Stored data
- Opening Delimiter -

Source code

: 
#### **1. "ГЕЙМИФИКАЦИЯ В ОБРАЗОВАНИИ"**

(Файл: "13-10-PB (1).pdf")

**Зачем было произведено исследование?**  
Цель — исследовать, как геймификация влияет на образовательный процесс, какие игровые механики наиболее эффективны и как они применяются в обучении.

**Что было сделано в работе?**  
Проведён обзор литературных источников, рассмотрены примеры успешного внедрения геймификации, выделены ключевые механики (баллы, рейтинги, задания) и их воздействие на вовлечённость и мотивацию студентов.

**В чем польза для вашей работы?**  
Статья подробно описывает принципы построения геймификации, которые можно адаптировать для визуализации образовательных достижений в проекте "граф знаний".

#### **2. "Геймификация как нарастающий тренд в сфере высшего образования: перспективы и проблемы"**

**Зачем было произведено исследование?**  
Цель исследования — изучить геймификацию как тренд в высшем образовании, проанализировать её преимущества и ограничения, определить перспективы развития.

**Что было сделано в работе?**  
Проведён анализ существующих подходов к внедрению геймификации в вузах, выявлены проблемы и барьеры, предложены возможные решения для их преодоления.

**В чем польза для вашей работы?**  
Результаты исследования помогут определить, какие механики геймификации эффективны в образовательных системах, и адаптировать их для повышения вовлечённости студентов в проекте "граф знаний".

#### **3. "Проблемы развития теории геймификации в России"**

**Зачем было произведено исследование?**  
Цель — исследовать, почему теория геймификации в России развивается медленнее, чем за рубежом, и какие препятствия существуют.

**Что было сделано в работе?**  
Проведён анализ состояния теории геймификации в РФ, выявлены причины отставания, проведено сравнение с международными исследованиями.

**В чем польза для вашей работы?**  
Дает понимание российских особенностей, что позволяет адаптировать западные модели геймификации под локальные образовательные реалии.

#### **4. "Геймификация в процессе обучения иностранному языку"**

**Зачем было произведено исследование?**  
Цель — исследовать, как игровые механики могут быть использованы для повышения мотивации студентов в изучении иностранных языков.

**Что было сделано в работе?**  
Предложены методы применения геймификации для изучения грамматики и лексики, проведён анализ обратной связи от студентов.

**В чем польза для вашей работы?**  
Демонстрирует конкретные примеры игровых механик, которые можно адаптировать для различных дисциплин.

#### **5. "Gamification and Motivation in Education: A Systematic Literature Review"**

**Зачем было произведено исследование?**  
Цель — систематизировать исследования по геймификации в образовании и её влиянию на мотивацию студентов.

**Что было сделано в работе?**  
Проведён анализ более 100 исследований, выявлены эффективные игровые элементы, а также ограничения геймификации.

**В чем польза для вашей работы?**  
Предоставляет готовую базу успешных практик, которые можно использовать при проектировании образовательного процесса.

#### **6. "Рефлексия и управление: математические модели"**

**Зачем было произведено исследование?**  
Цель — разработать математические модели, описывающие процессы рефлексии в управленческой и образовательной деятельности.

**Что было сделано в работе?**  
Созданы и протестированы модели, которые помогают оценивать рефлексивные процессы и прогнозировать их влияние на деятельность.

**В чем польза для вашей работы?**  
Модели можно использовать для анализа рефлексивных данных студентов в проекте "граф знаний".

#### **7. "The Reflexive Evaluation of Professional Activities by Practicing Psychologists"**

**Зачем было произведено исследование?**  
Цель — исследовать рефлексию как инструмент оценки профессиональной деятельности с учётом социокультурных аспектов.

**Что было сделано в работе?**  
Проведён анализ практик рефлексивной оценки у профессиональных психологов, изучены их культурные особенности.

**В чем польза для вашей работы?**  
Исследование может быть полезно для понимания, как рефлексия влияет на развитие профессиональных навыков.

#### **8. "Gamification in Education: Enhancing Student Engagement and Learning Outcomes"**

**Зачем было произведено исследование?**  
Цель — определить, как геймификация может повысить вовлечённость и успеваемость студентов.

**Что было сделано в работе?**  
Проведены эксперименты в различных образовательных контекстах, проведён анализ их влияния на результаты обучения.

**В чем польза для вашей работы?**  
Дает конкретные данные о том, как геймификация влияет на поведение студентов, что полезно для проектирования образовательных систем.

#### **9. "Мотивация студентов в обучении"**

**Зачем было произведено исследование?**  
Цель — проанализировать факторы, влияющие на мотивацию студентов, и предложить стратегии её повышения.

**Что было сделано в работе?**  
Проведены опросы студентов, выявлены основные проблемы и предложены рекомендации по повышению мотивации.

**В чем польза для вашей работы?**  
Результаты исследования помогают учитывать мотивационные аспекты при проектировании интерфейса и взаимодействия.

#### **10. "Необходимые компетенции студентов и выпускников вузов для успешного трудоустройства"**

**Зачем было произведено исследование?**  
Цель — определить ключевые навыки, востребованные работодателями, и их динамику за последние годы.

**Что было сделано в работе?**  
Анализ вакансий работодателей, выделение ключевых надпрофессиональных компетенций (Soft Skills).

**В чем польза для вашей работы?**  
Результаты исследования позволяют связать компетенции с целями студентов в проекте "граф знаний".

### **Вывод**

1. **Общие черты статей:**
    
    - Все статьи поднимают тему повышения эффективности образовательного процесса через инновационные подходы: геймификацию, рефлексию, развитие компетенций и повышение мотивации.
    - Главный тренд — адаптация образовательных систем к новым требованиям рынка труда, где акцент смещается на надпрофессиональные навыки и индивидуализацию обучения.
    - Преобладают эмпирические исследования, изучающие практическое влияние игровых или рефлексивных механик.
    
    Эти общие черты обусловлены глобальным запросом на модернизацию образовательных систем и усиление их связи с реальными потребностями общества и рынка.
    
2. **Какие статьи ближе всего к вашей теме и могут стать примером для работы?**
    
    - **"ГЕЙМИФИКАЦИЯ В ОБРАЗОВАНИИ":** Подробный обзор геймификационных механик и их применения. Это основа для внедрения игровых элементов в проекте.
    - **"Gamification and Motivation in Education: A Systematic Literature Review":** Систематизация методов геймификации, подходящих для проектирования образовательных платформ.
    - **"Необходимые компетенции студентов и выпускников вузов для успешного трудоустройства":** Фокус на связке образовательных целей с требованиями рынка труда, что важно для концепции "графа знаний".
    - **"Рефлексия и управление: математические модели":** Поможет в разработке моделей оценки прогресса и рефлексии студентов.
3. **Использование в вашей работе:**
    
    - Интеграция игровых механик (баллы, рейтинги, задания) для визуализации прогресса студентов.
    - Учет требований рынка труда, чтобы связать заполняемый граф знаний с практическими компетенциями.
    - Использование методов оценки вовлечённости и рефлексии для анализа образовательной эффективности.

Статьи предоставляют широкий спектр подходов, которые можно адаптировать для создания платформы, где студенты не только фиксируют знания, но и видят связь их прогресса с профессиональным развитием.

- Closing Delimiter -

* EXERCISE GOAL
Gather every line from the entries above where the word "Education" appears, and copy them.

* ANSWER FOR THIS EXERCISE
#### **5. "Gamification and Motivation in Education: A Systematic Literature Review"**
#### **8. "Gamification in Education: Enhancing Student Engagement and Learning Outcomes"**
    - **"Gamification and Motivation in Education: A Systematic Literature Review":** Систематизация методов геймификации, подходящих для проектирования образовательных платформ.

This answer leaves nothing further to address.